__TASK ITEM__
For the entries below, report the number of lines containing "matrix", without any other content.

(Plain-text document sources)

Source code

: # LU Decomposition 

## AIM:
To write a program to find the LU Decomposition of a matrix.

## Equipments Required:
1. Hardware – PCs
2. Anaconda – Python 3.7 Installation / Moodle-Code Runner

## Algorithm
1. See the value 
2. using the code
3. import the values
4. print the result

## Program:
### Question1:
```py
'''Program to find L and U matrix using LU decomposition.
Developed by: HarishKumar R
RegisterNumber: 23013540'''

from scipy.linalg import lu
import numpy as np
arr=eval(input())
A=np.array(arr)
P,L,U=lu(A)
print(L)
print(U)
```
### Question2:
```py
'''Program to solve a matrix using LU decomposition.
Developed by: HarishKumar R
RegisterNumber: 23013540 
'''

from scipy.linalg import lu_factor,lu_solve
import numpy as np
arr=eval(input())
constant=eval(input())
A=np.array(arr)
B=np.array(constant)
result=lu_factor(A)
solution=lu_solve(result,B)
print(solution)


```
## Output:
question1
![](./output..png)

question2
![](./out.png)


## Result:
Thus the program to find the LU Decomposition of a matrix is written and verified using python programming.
--
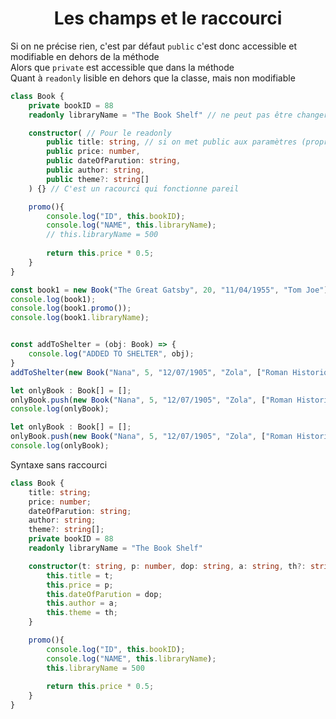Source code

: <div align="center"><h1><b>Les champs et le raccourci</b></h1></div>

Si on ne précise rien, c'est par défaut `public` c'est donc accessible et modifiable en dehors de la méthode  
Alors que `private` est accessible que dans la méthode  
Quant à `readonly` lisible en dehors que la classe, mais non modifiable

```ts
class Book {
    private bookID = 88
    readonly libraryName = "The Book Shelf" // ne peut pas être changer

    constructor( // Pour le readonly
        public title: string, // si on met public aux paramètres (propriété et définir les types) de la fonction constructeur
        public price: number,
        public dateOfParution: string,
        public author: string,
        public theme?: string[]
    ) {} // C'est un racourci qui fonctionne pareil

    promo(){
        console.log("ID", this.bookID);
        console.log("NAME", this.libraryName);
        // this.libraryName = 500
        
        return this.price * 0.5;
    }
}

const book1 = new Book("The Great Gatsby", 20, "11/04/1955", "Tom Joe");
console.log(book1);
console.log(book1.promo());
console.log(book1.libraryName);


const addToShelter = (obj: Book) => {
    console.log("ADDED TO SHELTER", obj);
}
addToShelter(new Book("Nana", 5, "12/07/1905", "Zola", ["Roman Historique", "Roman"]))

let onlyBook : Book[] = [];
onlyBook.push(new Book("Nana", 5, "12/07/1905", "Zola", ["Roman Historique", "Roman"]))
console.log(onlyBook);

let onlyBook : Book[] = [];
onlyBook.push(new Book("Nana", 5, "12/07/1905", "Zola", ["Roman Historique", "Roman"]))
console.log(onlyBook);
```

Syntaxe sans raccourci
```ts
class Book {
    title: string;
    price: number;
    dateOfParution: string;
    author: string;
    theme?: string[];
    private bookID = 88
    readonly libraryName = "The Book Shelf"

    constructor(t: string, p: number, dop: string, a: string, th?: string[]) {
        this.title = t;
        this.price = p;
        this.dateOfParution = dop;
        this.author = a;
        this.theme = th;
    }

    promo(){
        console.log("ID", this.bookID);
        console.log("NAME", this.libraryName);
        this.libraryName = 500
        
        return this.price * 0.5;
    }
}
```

__WRITTEN SOLUTION__
4